Items from a data source:
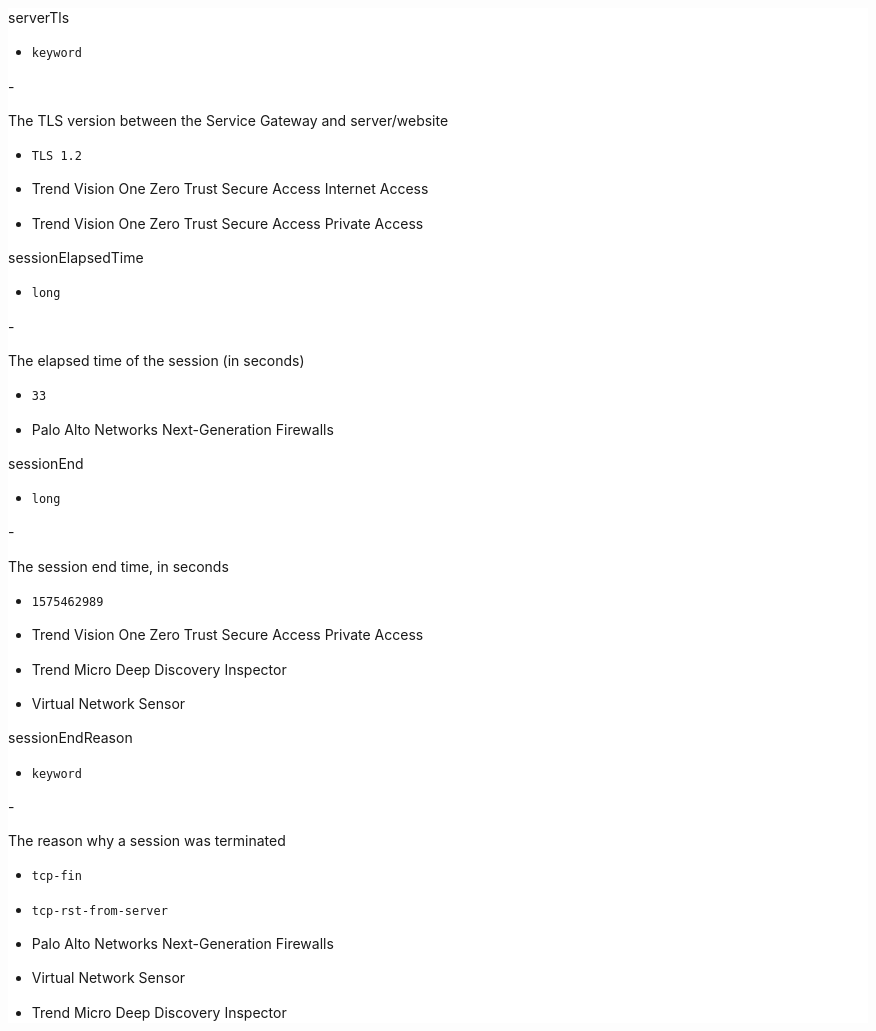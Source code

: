 </tr>
<tr>
<td><p>serverTls</p></td>
<td><ul>
<li><p><code>keyword</code></p></li>
</ul></td>
<td><p>-</p></td>
<td><p>The TLS version between the Service Gateway and server/website</p></td>
<td><ul>
<li><p><code>TLS 1.2</code></p></li>
</ul></td>
<td><ul>
<li><p>Trend Vision One Zero Trust Secure Access Internet Access</p></li>
<li><p>Trend Vision One Zero Trust Secure Access Private Access</p></li>
</ul></td>
</tr>
<tr>
<td><p>sessionElapsedTime</p></td>
<td><ul>
<li><p><code>long</code></p></li>
</ul></td>
<td><p>-</p></td>
<td><p>The elapsed time of the session (in seconds)</p></td>
<td><ul>
<li><p><code>33</code></p></li>
</ul></td>
<td><ul>
<li><p>Palo Alto Networks Next-Generation Firewalls</p></li>
</ul></td>
</tr>
<tr>
<td><p>sessionEnd</p></td>
<td><ul>
<li><p><code>long</code></p></li>
</ul></td>
<td><p>-</p></td>
<td><p>The session end time, in seconds</p></td>
<td><ul>
<li><p><code>1575462989</code></p></li>
</ul></td>
<td><ul>
<li><p>Trend Vision One Zero Trust Secure Access Private Access</p></li>
<li><p>Trend Micro Deep Discovery Inspector</p></li>
<li><p>Virtual Network Sensor</p></li>
</ul></td>
</tr>
<tr>
<td><p>sessionEndReason</p></td>
<td><ul>
<li><p><code>keyword</code></p></li>
</ul></td>
<td><p>-</p></td>
<td><p>The reason why a session was terminated</p></td>
<td><ul>
<li><p><code>tcp-fin</code></p></li>
<li><p><code>tcp-rst-from-server</code></p></li>
</ul></td>
<td><ul>
<li><p>Palo Alto Networks Next-Generation Firewalls</p></li>
<li><p>Virtual Network Sensor</p></li>
<li><p>Trend Micro Deep Discovery Inspector</p></li>
</ul></td>
</tr>
<tr>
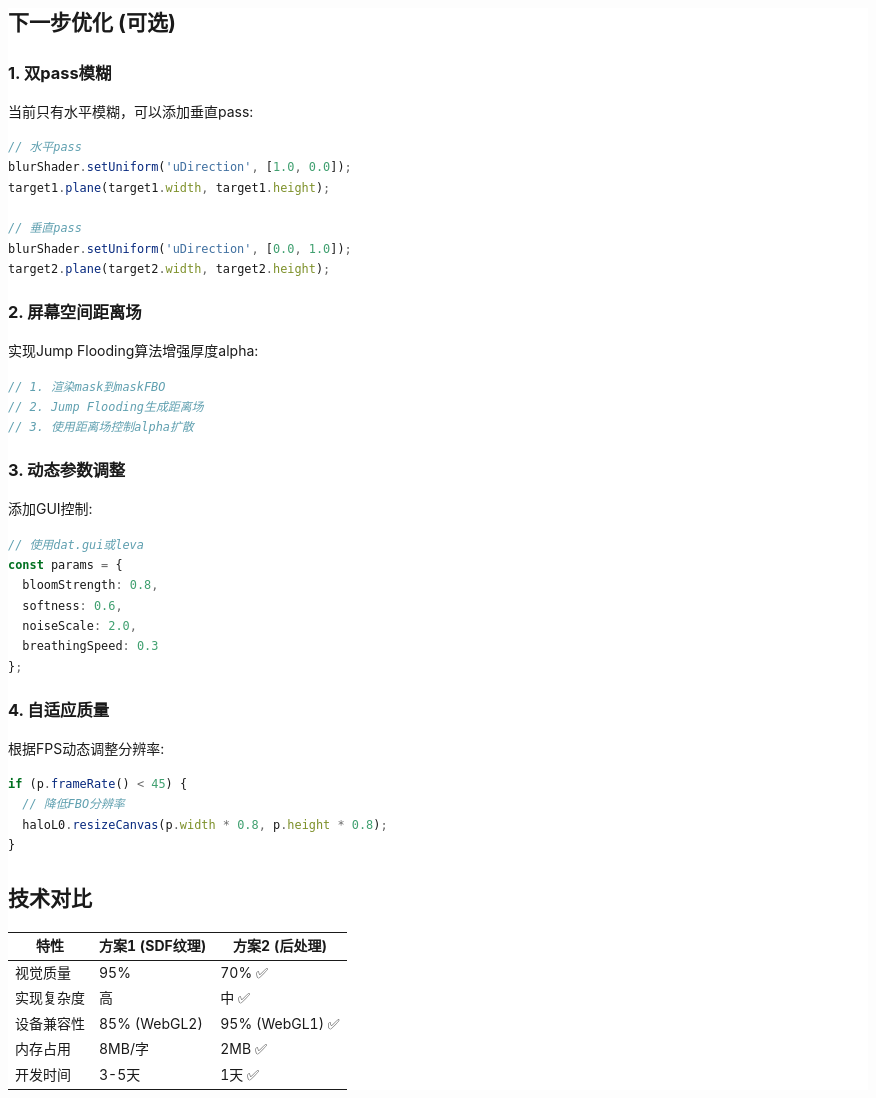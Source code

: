 ## 下一步优化 (可选)

### 1. 双pass模糊

当前只有水平模糊，可以添加垂直pass:

```typescript
// 水平pass
blurShader.setUniform('uDirection', [1.0, 0.0]);
target1.plane(target1.width, target1.height);

// 垂直pass
blurShader.setUniform('uDirection', [0.0, 1.0]);
target2.plane(target2.width, target2.height);
```

### 2. 屏幕空间距离场

实现Jump Flooding算法增强厚度alpha:

```glsl
// 1. 渲染mask到maskFBO
// 2. Jump Flooding生成距离场
// 3. 使用距离场控制alpha扩散
```

### 3. 动态参数调整

添加GUI控制:
```typescript
// 使用dat.gui或leva
const params = {
  bloomStrength: 0.8,
  softness: 0.6,
  noiseScale: 2.0,
  breathingSpeed: 0.3
};
```

### 4. 自适应质量

根据FPS动态调整分辨率:
```typescript
if (p.frameRate() < 45) {
  // 降低FBO分辨率
  haloL0.resizeCanvas(p.width * 0.8, p.height * 0.8);
}
```

## 技术对比

| 特性 | 方案1 (SDF纹理) | 方案2 (后处理) |
|-----|---------------|--------------|
| 视觉质量 | 95% | 70% ✅ |
| 实现复杂度 | 高 | 中 ✅ |
| 设备兼容性 | 85% (WebGL2) | 95% (WebGL1) ✅ |
| 内存占用 | 8MB/字 | 2MB ✅ |
| 开发时间 | 3-5天 | 1天 ✅ |
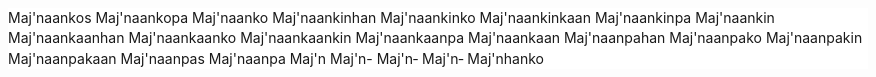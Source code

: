 Maj'naankos
Maj'naankopa
Maj'naanko
Maj'naankinhan
Maj'naankinko
Maj'naankinkaan
Maj'naankinpa
Maj'naankin
Maj'naankaanhan
Maj'naankaanko
Maj'naankaankin
Maj'naankaanpa
Maj'naankaan
Maj'naanpahan
Maj'naanpako
Maj'naanpakin
Maj'naanpakaan
Maj'naanpas
Maj'naanpa
Maj'n
Maj'n-
Maj'n‐
Maj'n‑
Maj'nhanko

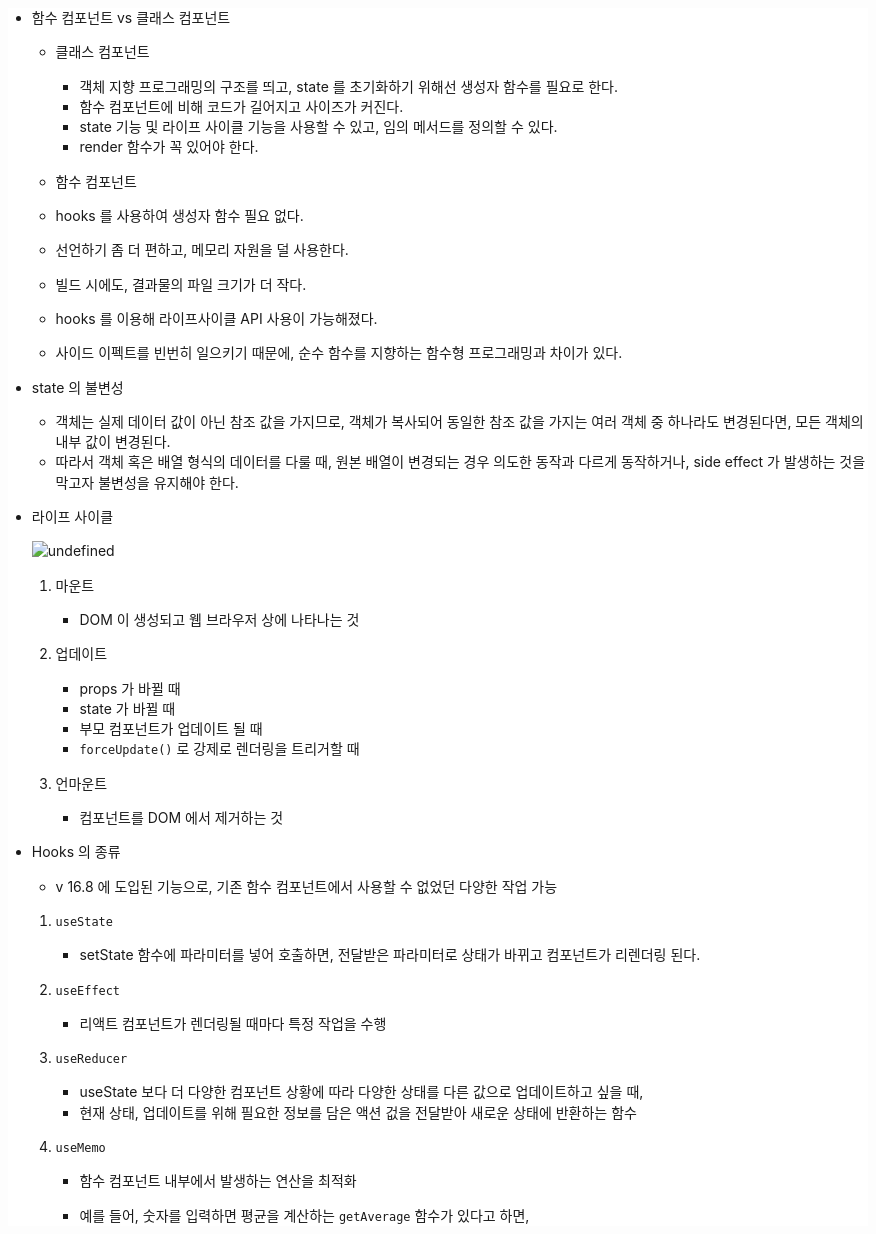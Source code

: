 
- 함수 컴포넌트 vs 클래스 컴포넌트 

  - 클래스 컴포넌트 
    - 객체 지향 프로그래밍의 구조를 띄고, state 를 초기화하기 위해선 생성자 함수를 필요로 한다. 
    - 함수 컴포넌트에 비해 코드가 길어지고 사이즈가 커진다.
    - state 기능 및 라이프 사이클 기능을 사용할 수 있고, 임의 메서드를 정의할 수 있다. 
    - render 함수가 꼭 있어야 한다. 

  -  함수 컴포넌트 
    - hooks 를 사용하여 생성자 함수 필요 없다. 
    - 선언하기 좀 더 편하고, 메모리 자원을 덜 사용한다. 
    - 빌드 시에도, 결과물의 파일 크기가 더 작다. 
    - hooks 를 이용해 라이프사이클 API 사용이 가능해졌다. 
    - 사이드 이펙트를 빈번히 일으키기 때문에, 순수 함수를 지향하는 함수형 프로그래밍과 차이가 있다. 

- state 의 불변성
  - 객체는 실제 데이터 값이 아닌 참조 값을 가지므로, 객체가 복사되어 동일한 참조 값을 가지는 여러 객체 중 하나라도 변경된다면, 모든 객체의 내부 값이 변경된다. 
  - 따라서 객체 혹은 배열 형식의 데이터를 다룰 때, 원본 배열이 변경되는 경우 의도한 동작과 다르게 동작하거나, side effect 가 발생하는 것을 막고자 불변성을 유지해야 한다.  

- 라이프 사이클 

  ![undefined](https://cdn.filestackcontent.com/ApNH7030SAG1wAycdj3H)

  1. 마운트 
     - DOM 이 생성되고 웹 브라우저 상에 나타나는 것 
  2. 업데이트 
     - props 가 바뀔 때 
     - state 가 바뀔 때 
     - 부모 컴포넌트가 업데이트 될 때 
     - `forceUpdate()` 로 강제로 렌더링을 트리거할 때 

  3. 언마운트 
     - 컴포넌트를 DOM 에서 제거하는 것 

- Hooks 의 종류 

  - v 16.8 에 도입된 기능으로, 기존 함수 컴포넌트에서 사용할 수 없었던 다양한 작업 가능

  1. `useState`

     - setState 함수에 파라미터를 넣어 호출하면, 전달받은 파라미터로 상태가 바뀌고 컴포넌트가 리렌더링 된다. 

  2. `useEffect`

     - 리액트 컴포넌트가 렌더링될 때마다 특정 작업을 수행

  3. `useReducer`

     - useState 보다 더 다양한 컴포넌트 상황에 따라 다양한 상태를 다른 값으로 업데이트하고 싶을 때, 
     - 현재 상태, 업데이트를 위해 필요한 정보를 담은 액션 겂을 전달받아 새로운 상태에 반환하는 함수 

  4. `useMemo `

     - 함수 컴포넌트 내부에서 발생하는 연산을 최적화

     - 예를 들어, 숫자를 입력하면 평균을 계산하는 `getAverage` 함수가 있다고 하면,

◆ **Activity**
Exercise for the records above: copy only the lines from the one with "8MB/字 | 2MB ✅ |" to the one with "- 선언하기 좀 더 편하고, 메모리 자원을 덜 사용한다.", both ends kept, and drop the pictures.

◆ **Final answer**
| 内存占用 | 8MB/字 | 2MB ✅ |
| 开发时间 | 3-5天 | 1天 ✅ |
Source code

: Maj'naankos
Maj'naankopa
Maj'naanko
Maj'naankinhan
Maj'naankinko
Maj'naankinkaan
Maj'naankinpa
Maj'naankin
Maj'naankaanhan
Maj'naankaanko
Maj'naankaankin
Maj'naankaanpa
Maj'naankaan
Maj'naanpahan
Maj'naanpako
Maj'naanpakin
Maj'naanpakaan
Maj'naanpas
Maj'naanpa
Maj'n
Maj'n-
Maj'n‐
Maj'n‑
Maj'nhanko

Source code

: 
- 함수 컴포넌트 vs 클래스 컴포넌트 

  - 클래스 컴포넌트 
    - 객체 지향 프로그래밍의 구조를 띄고, state 를 초기화하기 위해선 생성자 함수를 필요로 한다. 
    - 함수 컴포넌트에 비해 코드가 길어지고 사이즈가 커진다.
    - state 기능 및 라이프 사이클 기능을 사용할 수 있고, 임의 메서드를 정의할 수 있다. 
    - render 함수가 꼭 있어야 한다. 

  -  함수 컴포넌트 
    - hooks 를 사용하여 생성자 함수 필요 없다. 
    - 선언하기 좀 더 편하고, 메모리 자원을 덜 사용한다. 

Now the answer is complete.